Nicht Auslesefehler, sondern Messfehler. Core und Everest greifen auf die gleichen Register zurück, aber Everest sollte zusätzlich eben auch den analogen Sensor anzeigen. Ob der Wechsel von 27 auf 40 idle oder durch Belastung abläuft, ist eigentlich egal - die Frage ist, ob die Werte dazwischen so auftauchen, wie man es bei einer normalen Temperaturentwicklung erwartet, oder ob es z.B. 27-27-27-27-27-35-37-39-40-41 geht.


----------



## sheriff_80 (20. Juli 2011)

ja unter last kannste zusehn wie die temps von 27° im idle in richtung 40° klettern und umgekehrt wieder sinken...... kein plötzliches springen von 27° auf 35 ° 40° oder so sondern eigentlich alles ganz normal......  nur das es eben manchmal von ca 27° im idle weg losgeht und manchmal eben schun von 40° im idle


----------



## ruyven_macaran (20. Juli 2011)

Würde bei Gelegenheit mal einen Blick auf die Stromsparmechanismen werfen - ggf. setzt da manchmal was aus?
Mit unterschiedlicher Kühlperformance kann man es imho nicht erklären.


----------



## sheriff_80 (20. Juli 2011)

hab ich mir auchs chun gedacht ..... naja mir solls ja relativ egal sein was ich für idle temps hab solnage die unter last gut sind gg.....

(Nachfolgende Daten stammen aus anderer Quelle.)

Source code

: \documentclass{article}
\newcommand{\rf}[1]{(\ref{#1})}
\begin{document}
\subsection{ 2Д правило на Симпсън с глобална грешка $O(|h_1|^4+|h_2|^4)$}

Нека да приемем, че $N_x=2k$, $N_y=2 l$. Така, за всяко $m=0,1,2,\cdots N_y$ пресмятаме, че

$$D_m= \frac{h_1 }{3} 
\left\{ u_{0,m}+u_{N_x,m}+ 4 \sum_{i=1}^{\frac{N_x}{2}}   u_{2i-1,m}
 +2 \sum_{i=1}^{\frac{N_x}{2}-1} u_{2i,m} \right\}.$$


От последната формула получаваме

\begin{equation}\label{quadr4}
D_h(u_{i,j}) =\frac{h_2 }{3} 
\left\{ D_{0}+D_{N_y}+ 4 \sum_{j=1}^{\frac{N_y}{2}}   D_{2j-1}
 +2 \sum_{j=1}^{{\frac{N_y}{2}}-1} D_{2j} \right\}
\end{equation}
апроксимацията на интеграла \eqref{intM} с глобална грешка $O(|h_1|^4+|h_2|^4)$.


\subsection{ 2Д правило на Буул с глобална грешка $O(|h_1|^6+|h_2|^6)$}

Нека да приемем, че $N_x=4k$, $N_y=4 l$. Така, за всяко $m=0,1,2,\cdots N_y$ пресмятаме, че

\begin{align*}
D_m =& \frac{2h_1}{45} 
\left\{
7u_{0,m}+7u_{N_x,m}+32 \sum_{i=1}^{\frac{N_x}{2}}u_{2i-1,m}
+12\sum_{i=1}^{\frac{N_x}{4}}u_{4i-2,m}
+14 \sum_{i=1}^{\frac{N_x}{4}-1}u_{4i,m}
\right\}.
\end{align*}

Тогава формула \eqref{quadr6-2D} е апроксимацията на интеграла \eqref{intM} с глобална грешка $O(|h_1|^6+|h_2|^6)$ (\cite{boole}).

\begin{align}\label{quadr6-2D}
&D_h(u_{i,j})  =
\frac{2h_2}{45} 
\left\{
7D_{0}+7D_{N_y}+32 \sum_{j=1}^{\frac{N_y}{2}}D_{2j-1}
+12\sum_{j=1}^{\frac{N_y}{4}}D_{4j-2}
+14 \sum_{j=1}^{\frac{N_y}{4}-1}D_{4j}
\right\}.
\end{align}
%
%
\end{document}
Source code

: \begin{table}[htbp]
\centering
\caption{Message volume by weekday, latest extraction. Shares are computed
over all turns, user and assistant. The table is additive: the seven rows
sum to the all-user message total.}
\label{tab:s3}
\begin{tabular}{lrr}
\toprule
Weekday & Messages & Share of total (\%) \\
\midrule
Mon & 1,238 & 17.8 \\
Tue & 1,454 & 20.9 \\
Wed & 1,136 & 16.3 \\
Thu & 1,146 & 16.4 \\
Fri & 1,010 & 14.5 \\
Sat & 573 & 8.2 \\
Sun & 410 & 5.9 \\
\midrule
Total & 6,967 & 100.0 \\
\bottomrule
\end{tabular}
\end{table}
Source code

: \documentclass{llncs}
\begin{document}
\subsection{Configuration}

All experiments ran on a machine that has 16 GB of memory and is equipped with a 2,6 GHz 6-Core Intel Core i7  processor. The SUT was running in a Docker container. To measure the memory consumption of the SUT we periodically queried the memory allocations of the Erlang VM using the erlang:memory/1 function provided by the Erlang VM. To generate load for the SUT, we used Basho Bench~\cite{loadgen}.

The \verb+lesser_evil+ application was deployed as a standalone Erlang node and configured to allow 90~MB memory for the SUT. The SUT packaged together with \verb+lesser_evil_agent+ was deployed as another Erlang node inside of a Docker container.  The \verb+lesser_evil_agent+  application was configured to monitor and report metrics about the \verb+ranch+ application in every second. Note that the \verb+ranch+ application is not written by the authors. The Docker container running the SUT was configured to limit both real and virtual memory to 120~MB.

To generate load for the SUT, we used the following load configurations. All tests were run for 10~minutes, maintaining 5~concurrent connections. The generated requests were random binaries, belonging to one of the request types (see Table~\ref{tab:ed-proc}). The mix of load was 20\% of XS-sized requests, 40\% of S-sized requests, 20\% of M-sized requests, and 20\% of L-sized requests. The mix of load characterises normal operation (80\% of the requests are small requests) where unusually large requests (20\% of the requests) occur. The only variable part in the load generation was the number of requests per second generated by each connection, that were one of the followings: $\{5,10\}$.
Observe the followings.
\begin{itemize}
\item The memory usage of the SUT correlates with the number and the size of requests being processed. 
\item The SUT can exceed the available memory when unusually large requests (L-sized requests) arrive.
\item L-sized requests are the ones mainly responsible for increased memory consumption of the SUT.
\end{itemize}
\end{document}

und momentan (also heute schun 4 mal neu gebootet) halten sich die temps wieder bei 25° bis 28° im idle auf also eh ganz passabel


----------



## Vollhorst (9. August 2011)

habe ich das richtig verdstanden?
Wenn ich eine Auastream XT und das Aquero 5 xt für zusammen knappe 250 Okken habe, dann kann ich mit dem in der Pumpe integrierten Temperatuefühler*  nicht* die Radiatorlüfterdrezahl steuern?
Ich kann auch garnichts mit der Pumpe im Aquaro anfangen. Ich bin genauso dran als ob ich mir ne Laing gekauft hätte? 
Ne halt, die Laing könnte ich über einen Lüfterkanal sogar steuern!


----------



## KingPiranhas (9. August 2011)

Wozu die AS XT ans AE 5 klemmen???? 



> Wenn ich eine Auastream XT und das Aquero 5 xt für zusammen knappe 250 Okken habe, dann kann ich mit dem in der Pumpe integrierten Temperatuefühler nicht die Radiatorlüfterdrezahl steuern?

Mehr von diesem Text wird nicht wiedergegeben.